Currently, companies are constantly investing in developing AI. Aguis (2019) reports that in the last five years, investments in AI have increased by 12.9% annually across the whole globe. In the coming four years, China is anticipated to become the largest producer of AI technologies replacing the USA as the second largest producer and coming second after Europe. Currently, Europe has the largest international collaboration in developing AI systems. Research on AI is focused on computer vision, probabilistic reasoning, knowledge representation, search and optimization, precision decision making, and neural networks (Haenlein & Kaplan, 2019). These developments have changed the work environment since they enhance effectiveness of decision making, increase productivity, and facilitate monitoring of processes.
Future of AI
It is expected that AI will contribute towards the realization of a smarter future.
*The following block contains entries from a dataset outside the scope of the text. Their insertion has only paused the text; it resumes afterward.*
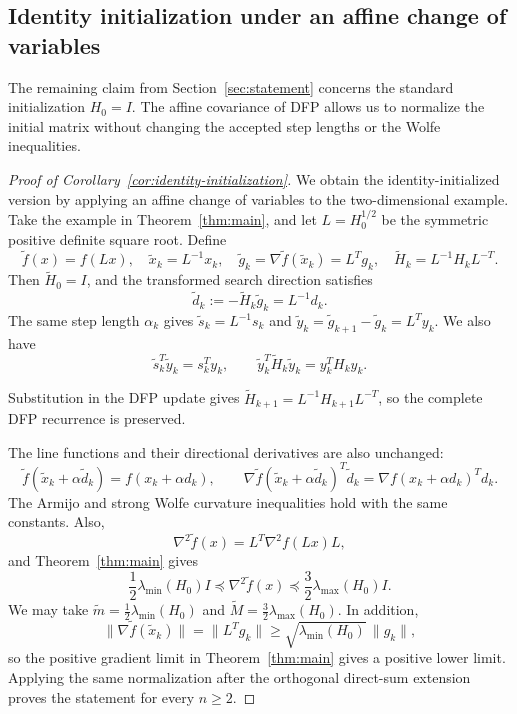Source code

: \documentclass[11pt]{article}
\begin{document}
\subsection{Identity initialization under an affine change of variables}

The remaining claim from Section~\ref{sec:statement} concerns the standard
initialization $H_0=I$.  The affine covariance of DFP allows us to normalize
the initial matrix without changing the accepted step lengths or the Wolfe
inequalities.

\begin{proof}[Proof of Corollary~\ref{cor:identity-initialization}]
We obtain the identity-initialized version by applying an affine change of
variables to the two-dimensional example.  Take the example in
Theorem~\ref{thm:main}, and let
$L=H_0^{1/2}$ be the symmetric positive definite square root.  Define
\[
\widetilde f(x)=f(Lx),\quad \widetilde x_k=L^{-1}x_k,\quad
\widetilde g_k=\nabla\widetilde f(\widetilde x_k)=L^Tg_k,\quad
\widetilde H_k=L^{-1}H_kL^{-T}.
\]
Then $\widetilde H_0=I$, and the transformed search direction satisfies
\[
\widetilde d_k:=-\widetilde H_k\widetilde g_k
=L^{-1}d_k.
\]
The same step length $\alpha_k$ gives
$\widetilde s_k=L^{-1}s_k$ and
$\widetilde y_k=\widetilde g_{k+1}-\widetilde g_k=L^Ty_k$.  We also have
\[
\widetilde s_k^T\widetilde y_k=s_k^Ty_k,
\qquad
\widetilde y_k^T\widetilde H_k\widetilde y_k=y_k^TH_ky_k.
\]

Substitution in the DFP update gives
$\widetilde H_{k+1}=L^{-1}H_{k+1}L^{-T}$, so the complete DFP recurrence is
preserved.

The line functions and their directional derivatives are also unchanged:
\[
\widetilde f(\widetilde x_k+\alpha\widetilde d_k)
=f(x_k+\alpha d_k),\qquad
\nabla\widetilde f(\widetilde x_k+\alpha\widetilde d_k)^T\widetilde d_k
=\nabla f(x_k+\alpha d_k)^Td_k.
\]
The Armijo and strong Wolfe curvature inequalities hold with the same
constants.  Also,
\[
\nabla^2\widetilde f(x)=L^T\nabla^2f(Lx)L,
\]
and Theorem~\ref{thm:main} gives
\[
\frac12\lambda_{\min}(H_0)I
\preceq\nabla^2\widetilde f(x)
\preceq\frac32\lambda_{\max}(H_0)I.
\]
We may take
$\widetilde m=\frac12\lambda_{\min}(H_0)$ and
$\widetilde M=\frac32\lambda_{\max}(H_0)$.  In addition,
\[
\|\nabla\widetilde f(\widetilde x_k)\|=\|L^Tg_k\|
\ge \sqrt{\lambda_{\min}(H_0)}\,\|g_k\|,
\]
so the positive gradient limit in Theorem~\ref{thm:main} gives a positive
lower limit.  Applying the same normalization after the orthogonal
direct-sum extension proves the statement for every $n\ge2$.

\end{proof}
\end{document}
As the world transitions into the Fourth Industrial Revolution, it is anticipated that AI will continue to push limits in functioning like human beings. With the advancements in Internet of Things, Internet of Systems, Deep Learning, and Cyber-physical technologies, it is inevitable that AI will be used to create rule-based systems to manage domestic applications, algorithms will be used for context awareness and retention especially in roboadvisors and chatbots. Additionally, AI will be used as reasoning machines and domain specific experts. Haenlein and Kaplan (2019) second these sentiments noting that AI will grow significantly in the coming years and further change business models. Generally, it will improve the quality of life by easing work. There are also fears that it will replace human beings especially in sectors with repetitive work that can be coded and programmed to be done by machines.
Conclusion
In conclusion, this research paper has analyzed the history, current state, and the future of artificial intelligence. It notes that AI was first introduced in the 1940s as an ideology that has grown to its current state. Businesses are making huge investments in these technologies with the aim of using its features to ease decision making and enhance productivity among other benefits. In the future, AI will complement smart technologies to change the future of working.
References
Aguis, C. (2019). Evolution of AI: Past, Present, Future. Retrieved from: https://medium.com/datadriveninvestor/evolution-of-ai-past-present-future-6f995d5f964a
Castelfranchi, C. (2013). Alan Turing’s “Computing machinery and intelligence”. Topoi, 32(2), 293-299.
Haenlein, M., & Kaplan, A. (2019). A brief history of artificial intelligence: On the past, present, and future of artificial intelligence. California management review, 61(4), 5-14.
Howard, J. (2019). Artificial intelligence: Implications for the future of work. American journal of industrial medicine, 62(11), 917-926.